Was it a message to be a great baseball player? After the game, I put on my Rod Carew glove, go out and threw tennis balls at the wall until my arm fell off, snagging grounders on the rebound. I even fashioned a strike zone from some well-placed stones. But I never became a big league pitcher.

Dad did teach me to hit. I was a natural righty, and he was a natural lefty, so he taught me how to bat left-handed. Being a switch-hitter in college was great...for co-ed intramural softball, where guys had to bat with their opposite hand. I was just about the only guy who could get an extra-base hit, much less hit the ball. But intramurals was the height of my baseball career.

Maybe it was about being a great manager. As soon as my son was old enough, I became his coach. Our Bad News Bears team of all the wait-listed kids actually managed to have a winning season. I certainly had a lot of enthusiasm, but I think I had the advantage of pitching to Zach for years (he hated tee-ball and preferred hitting a thrown ball), over more talented dads, who were unfortunately better at getting strikeouts than inducing from easily-to-hit pitches. But I didn't have enough skills beyond that, and was glad to be a first-base coach or third-base coach, relying upon the smarts and talent of other coaches.

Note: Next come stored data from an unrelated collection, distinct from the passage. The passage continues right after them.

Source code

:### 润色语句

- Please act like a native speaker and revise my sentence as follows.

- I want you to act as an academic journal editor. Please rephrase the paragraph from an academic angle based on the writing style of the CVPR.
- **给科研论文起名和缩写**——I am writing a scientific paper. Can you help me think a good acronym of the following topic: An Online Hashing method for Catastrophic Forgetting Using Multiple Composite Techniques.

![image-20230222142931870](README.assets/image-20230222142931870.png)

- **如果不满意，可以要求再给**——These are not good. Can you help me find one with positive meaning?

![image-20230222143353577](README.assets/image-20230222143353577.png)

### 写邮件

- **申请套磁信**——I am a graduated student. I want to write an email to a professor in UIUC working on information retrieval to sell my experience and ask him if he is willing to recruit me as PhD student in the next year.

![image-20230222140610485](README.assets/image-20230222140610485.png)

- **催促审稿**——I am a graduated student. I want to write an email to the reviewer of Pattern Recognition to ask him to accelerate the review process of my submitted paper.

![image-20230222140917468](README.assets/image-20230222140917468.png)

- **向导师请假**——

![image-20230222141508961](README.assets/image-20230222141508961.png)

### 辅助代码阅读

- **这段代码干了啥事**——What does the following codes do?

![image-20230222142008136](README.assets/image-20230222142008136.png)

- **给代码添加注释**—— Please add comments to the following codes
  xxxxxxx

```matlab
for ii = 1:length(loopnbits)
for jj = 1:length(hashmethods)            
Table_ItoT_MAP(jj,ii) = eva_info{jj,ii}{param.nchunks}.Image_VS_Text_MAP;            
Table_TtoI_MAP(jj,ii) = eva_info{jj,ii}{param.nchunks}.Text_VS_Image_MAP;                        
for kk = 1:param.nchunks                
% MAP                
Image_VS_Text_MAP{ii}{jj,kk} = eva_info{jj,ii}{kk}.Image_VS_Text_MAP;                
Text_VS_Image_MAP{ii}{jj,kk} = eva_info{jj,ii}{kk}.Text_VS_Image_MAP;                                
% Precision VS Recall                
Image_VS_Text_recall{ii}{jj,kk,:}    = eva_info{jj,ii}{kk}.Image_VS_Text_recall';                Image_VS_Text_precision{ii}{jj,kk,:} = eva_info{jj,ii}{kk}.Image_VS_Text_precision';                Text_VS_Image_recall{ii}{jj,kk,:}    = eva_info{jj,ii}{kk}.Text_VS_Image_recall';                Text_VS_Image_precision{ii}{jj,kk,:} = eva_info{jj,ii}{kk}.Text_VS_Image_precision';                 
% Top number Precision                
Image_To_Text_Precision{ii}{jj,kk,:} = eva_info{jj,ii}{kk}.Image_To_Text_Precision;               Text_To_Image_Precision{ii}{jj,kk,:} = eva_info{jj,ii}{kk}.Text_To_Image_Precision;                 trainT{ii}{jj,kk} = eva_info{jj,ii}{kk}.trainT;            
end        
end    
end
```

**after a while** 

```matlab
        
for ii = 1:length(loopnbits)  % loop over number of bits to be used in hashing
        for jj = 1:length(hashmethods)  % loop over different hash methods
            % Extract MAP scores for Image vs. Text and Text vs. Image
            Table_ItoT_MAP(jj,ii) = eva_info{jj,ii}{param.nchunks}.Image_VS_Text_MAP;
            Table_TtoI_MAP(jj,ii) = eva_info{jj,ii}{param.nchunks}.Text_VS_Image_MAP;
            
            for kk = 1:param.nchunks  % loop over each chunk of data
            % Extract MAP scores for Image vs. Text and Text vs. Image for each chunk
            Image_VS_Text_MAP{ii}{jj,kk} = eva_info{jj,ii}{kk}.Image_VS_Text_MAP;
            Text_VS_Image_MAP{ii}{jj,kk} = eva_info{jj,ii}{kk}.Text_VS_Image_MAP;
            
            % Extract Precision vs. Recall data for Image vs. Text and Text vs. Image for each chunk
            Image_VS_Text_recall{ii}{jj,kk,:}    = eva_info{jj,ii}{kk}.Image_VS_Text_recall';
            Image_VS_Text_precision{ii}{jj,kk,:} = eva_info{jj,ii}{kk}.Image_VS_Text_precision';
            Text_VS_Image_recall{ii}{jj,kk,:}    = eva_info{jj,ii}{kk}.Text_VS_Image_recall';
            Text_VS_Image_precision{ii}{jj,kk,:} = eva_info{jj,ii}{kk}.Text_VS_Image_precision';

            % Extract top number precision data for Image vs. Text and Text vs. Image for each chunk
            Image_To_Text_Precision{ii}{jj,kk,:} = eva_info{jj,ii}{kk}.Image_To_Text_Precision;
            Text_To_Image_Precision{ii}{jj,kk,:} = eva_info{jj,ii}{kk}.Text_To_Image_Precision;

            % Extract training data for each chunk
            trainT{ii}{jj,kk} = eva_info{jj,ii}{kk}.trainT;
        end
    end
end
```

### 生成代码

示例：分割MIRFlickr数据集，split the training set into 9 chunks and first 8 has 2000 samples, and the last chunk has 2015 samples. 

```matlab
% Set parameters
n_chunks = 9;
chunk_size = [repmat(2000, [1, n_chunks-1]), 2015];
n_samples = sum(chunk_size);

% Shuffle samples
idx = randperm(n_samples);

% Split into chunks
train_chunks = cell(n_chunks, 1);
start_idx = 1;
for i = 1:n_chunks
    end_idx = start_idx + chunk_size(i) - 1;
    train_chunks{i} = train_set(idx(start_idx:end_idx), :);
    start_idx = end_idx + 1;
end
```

Could it be about being a great statistician? After all, dad taught me how to keep score at that first game. And if it wasn't for sports, I probably would never have passed math. Learning how to calculate batting averages and earned run averages whetted my appetite for regression analyses and non-parametric statistics, with politics as the subject, instead of sports. But I still don't think that was the lesson.

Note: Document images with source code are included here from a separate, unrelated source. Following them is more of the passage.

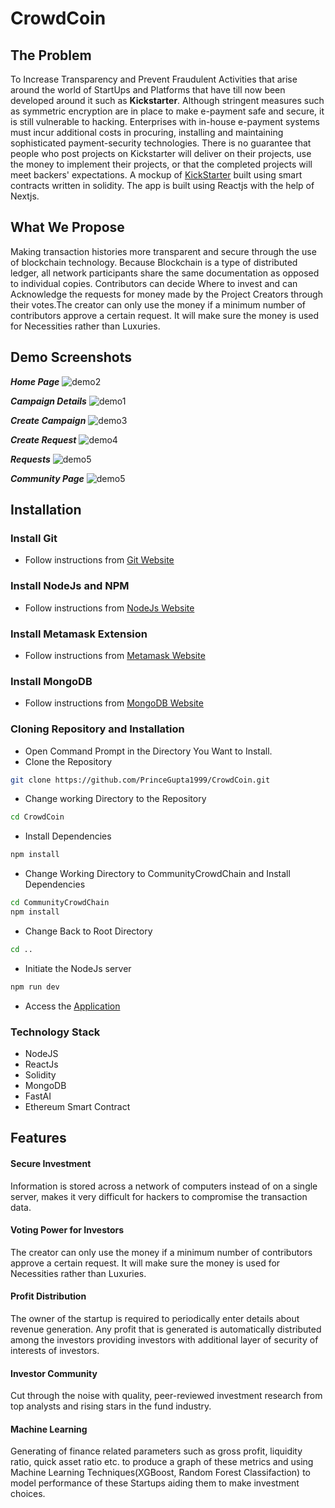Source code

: # CrowdCoin

## The Problem
To Increase Transparency and Prevent Fraudulent Activities that arise around the world of StartUps and Platforms that have till now been developed around it such as **Kickstarter**. 
Although stringent measures such as symmetric encryption are in place to make e-payment safe and secure, it is still vulnerable to hacking.
Enterprises with in-house e-payment systems must incur additional costs in procuring, installing and maintaining sophisticated payment-security technologies.
There is no guarantee that people who post projects on Kickstarter will deliver on their projects, use the money to implement their projects, or that the completed projects will meet backers' expectations.
A mockup of [KickStarter](https://www.kickstarter.com/) built using smart contracts written in solidity. The app is built using Reactjs with the help of Nextjs.

## What We Propose
Making transaction histories more transparent and secure through the use of blockchain technology. Because Blockchain is a type of distributed ledger, all network participants share the same documentation as opposed to individual copies.
Contributors can decide Where to invest and can Acknowledge the requests for money made by the Project Creators through their votes.The creator can only use the money if a minimum number of contributors approve a certain request. It will make sure the money is used for Necessities rather than Luxuries.


## Demo Screenshots
***Home Page***
![demo2](https://github.com/PrinceGupta1999/CrowdCoin/blob/master/images/all_campaigns.png)


***Campaign Details***
![demo1](https://github.com/PrinceGupta1999/CrowdCoin/blob/master/images/campaign_description.png)


***Create Campaign***
![demo3](https://github.com/PrinceGupta1999/CrowdCoin/blob/master/images/new_campaign.png)


***Create Request***
![demo4](https://github.com/PrinceGupta1999/CrowdCoin/blob/master/images/new_request.png)


***Requests***
![demo5](https://github.com/PrinceGupta1999/CrowdCoin/blob/master/images/new_expenditure_request.png)

***Community Page***
![demo5](https://github.com/PrinceGupta1999/CrowdCoin/blob/master/images/community_page.png)

## Installation

### Install Git
* Follow instructions from [Git Website](https://git-scm.com/downloads)

### Install NodeJs and NPM
* Follow instructions from [NodeJs Website](https://nodejs.org/en/download/)

### Install Metamask Extension
* Follow instructions from [Metamask Website](https://metamask.io/)

### Install MongoDB
* Follow instructions from [MongoDB Website](https://www.mongodb.com/)

### Cloning Repository and Installation
* Open Command Prompt in the Directory You Want to Install.
* Clone the Repository
```bash
git clone https://github.com/PrinceGupta1999/CrowdCoin.git
```
* Change working Directory to the Repository
```bash
cd CrowdCoin
```
* Install Dependencies
```bash
npm install
```
* Change Working Directory to CommunityCrowdChain and Install Dependencies
```bash
cd CommunityCrowdChain
npm install
```
* Change Back to Root Directory
```bash
cd ..
```
* Initiate the NodeJs server
```bash
npm run dev
```
* Access the [Application](http://localhost:3000)

### Technology Stack
* NodeJS
* ReactJs
* Solidity
* MongoDB
* FastAI
* Ethereum Smart Contract

## Features
#### Secure Investment
Information is stored across a network of computers instead of on a single server, makes it very difficult for hackers to compromise the transaction data.
#### Voting Power for Investors
The creator can only use the money if a minimum number of contributors approve a certain request. It will make sure the money is used for Necessities rather than Luxuries.
#### Profit Distribution
The owner of the startup is required to periodically enter details about revenue generation. Any profit that is generated is automatically distributed  among the investors providing investors with additional layer of security of interests of investors.
#### Investor Community
Cut through the noise with quality, peer-reviewed investment research from top analysts and rising stars in the fund industry.
#### Machine Learning
Generating of finance related parameters such as gross profit, liquidity ratio, quick asset ratio etc. to produce a graph of these metrics and using Machine Learning Techniques(XGBoost, Random Forest Classifaction) to model performance of these Startups aiding them to make investment choices.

Might it have been about being a great sportswriter? I melded my dad's enthusiasm for athletics with my mom's ability and passion for writing. My first job was to write for the sports section of the El Paso Herald-Post, while in high school. Though both parents were pleased, I am not sure that's what the real point was of getting me interested in baseball.

As I took Zach to yet another baseball game in Atlanta, where we watched Freddie Freeman hit for the cycle, I taught him to keep score, and listened to him recite facts from the program (like pitcher Jim Johnson happens to be from Johnson City, Tennessee), it hit me what dad was trying to do at that first baseball game. He was trying to show me how to be a great dad.

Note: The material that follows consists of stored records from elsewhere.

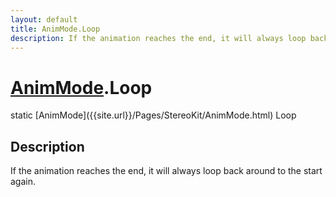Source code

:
```yaml
---
layout: default
title: AnimMode.Loop
description: If the animation reaches the end, it will always loop back around to the start again.
---
```

# [AnimMode]({{site.url}}/Pages/StereoKit/AnimMode.html).Loop

<div class='signature' markdown='1'>
static [AnimMode]({{site.url}}/Pages/StereoKit/AnimMode.html) Loop
</div>

## Description
If the animation reaches the end, it will always loop
back around to the start again.


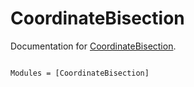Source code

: # CoordinateBisection

Documentation for [CoordinateBisection](https://github.com/anicusan/CoordinateBisection.jl).

```@index
```

```@autodocs
Modules = [CoordinateBisection]
```

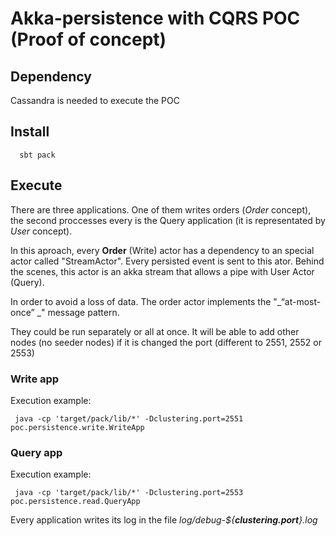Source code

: # Akka-persistence with CQRS POC (Proof of concept)

## Dependency 
Cassandra is needed to execute the POC

## Install

```
  sbt pack
```

## Execute

There are three applications. One of them writes orders (_Order_ concept), the second proccesses every is the Query application (it is representated by *User* concept).

In this aproach, every **Order** (Write) actor has a dependency to an special actor called "StreamActor". Every persisted event is sent to this ator. Behind the scenes, this actor is an akka stream that allows a pipe with User Actor (Query).

In order to avoid a loss of data. The order actor implements the "_“at-most-once” _" message pattern.

They could be run separately or all at once. It will be able to add other nodes (no seeder nodes) if it is changed the port (different to 2551, 2552 or 2553) 

### Write app

Execution example:

```
 java -cp 'target/pack/lib/*' -Dclustering.port=2551  poc.persistence.write.WriteApp
```

### Query app

Execution example:

```
 java -cp 'target/pack/lib/*' -Dclustering.port=2553 poc.persistence.read.QueryApp
```

Every application writes its log in the file _log/debug-${**clustering.port**}.log_ 


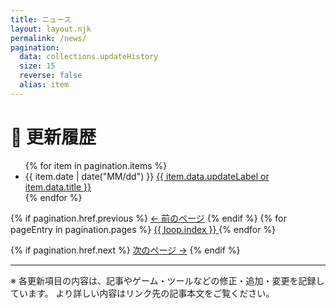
 ```yaml
---
title: ニュース
layout: layout.njk
permalink: /news/
pagination:
  data: collections.updateHistory
  size: 15
  reverse: false
  alias: item
---
```


<h1>📰 更新履歴</h1>

<ul class="update-log">
{% for item in pagination.items %}
  <li>
    <span class="update-date">{{ item.date | date("MM/dd") }}</span>
    <a href="{{ item.url }}">
      {{ item.data.updateLabel or item.data.title }}
    </a>
  </li>
{% endfor %}
</ul>

<div class="pagination">
  {% if pagination.href.previous %}
    <a href="{{ pagination.href.previous }}">← 前のページ</a>
  {% endif %}
  {% for pageEntry in pagination.pages %}
  <a href="{{ pageEntry.href }}" {% if pageEntry.pageNumber === pagination.pageNumber %}class="current"{% endif %}>
    {{ loop.index }}
  </a>
{% endfor %}

  {% if pagination.href.next %}
    <a href="{{ pagination.href.next }}">次のページ →</a>
  {% endif %}
</div>

<hr>

<div class="news-note">
  ※ 各更新項目の内容は、記事やゲーム・ツールなどの修正・追加・変更を記録しています。  
  より詳しい内容はリンク先の記事本文をご覧ください。
</div>

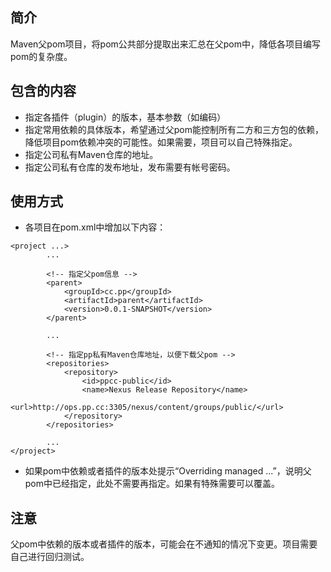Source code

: 简介
-----
Maven父pom项目，将pom公共部分提取出来汇总在父pom中，降低各项目编写pom的复杂度。

包含的内容
-----
* 指定各插件（plugin）的版本，基本参数（如编码）
* 指定常用依赖的具体版本，希望通过父pom能控制所有二方和三方包的依赖，降低项目pom依赖冲突的可能性。如果需要，项目可以自己特殊指定。
* 指定公司私有Maven仓库的地址。
* 指定公司私有仓库的发布地址，发布需要有帐号密码。

使用方式
-----
* 各项目在pom.xml中增加以下内容：

```
<project ...>
        ...
        
        <!-- 指定父pom信息 -->
        <parent>
	        <groupId>cc.pp</groupId>
	        <artifactId>parent</artifactId>
	        <version>0.0.1-SNAPSHOT</version>
        </parent>

        ...

        <!-- 指定pp私有Maven仓库地址，以便下载父pom -->
        <repositories>
	        <repository>
		        <id>ppcc-public</id>
		        <name>Nexus Release Repository</name>
		        <url>http://ops.pp.cc:3305/nexus/content/groups/public/</url>
	        </repository>
        </repositories>

        ...
</project>
```

* 如果pom中依赖或者插件的版本处提示“Overriding managed ...”，说明父pom中已经指定，此处不需要再指定。如果有特殊需要可以覆盖。

注意
-----
父pom中依赖的版本或者插件的版本，可能会在不通知的情况下变更。项目需要自己进行回归测试。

After all, isn't that the point of so many great baseball movies? Kevin Costner's Ray Kinsella gets to play catch with his dad in an Iowa Cornfield in "Field of Dreams." Roy Hobbs, played by Robert Redford, ends the film "The Natural" tossing a ball with his son, the ball-boy as Iris looks on. Father and son reconcile at the end of the 2002 film "The Rookie," starring Dennis Quaid about one of the oldest rookies in history. And what major league ballpark isn't having a Father's Day special?

There's something special about baseball and Father's Day that goes beyond the sport itself. It's about showing the best gift is about spending time with one another.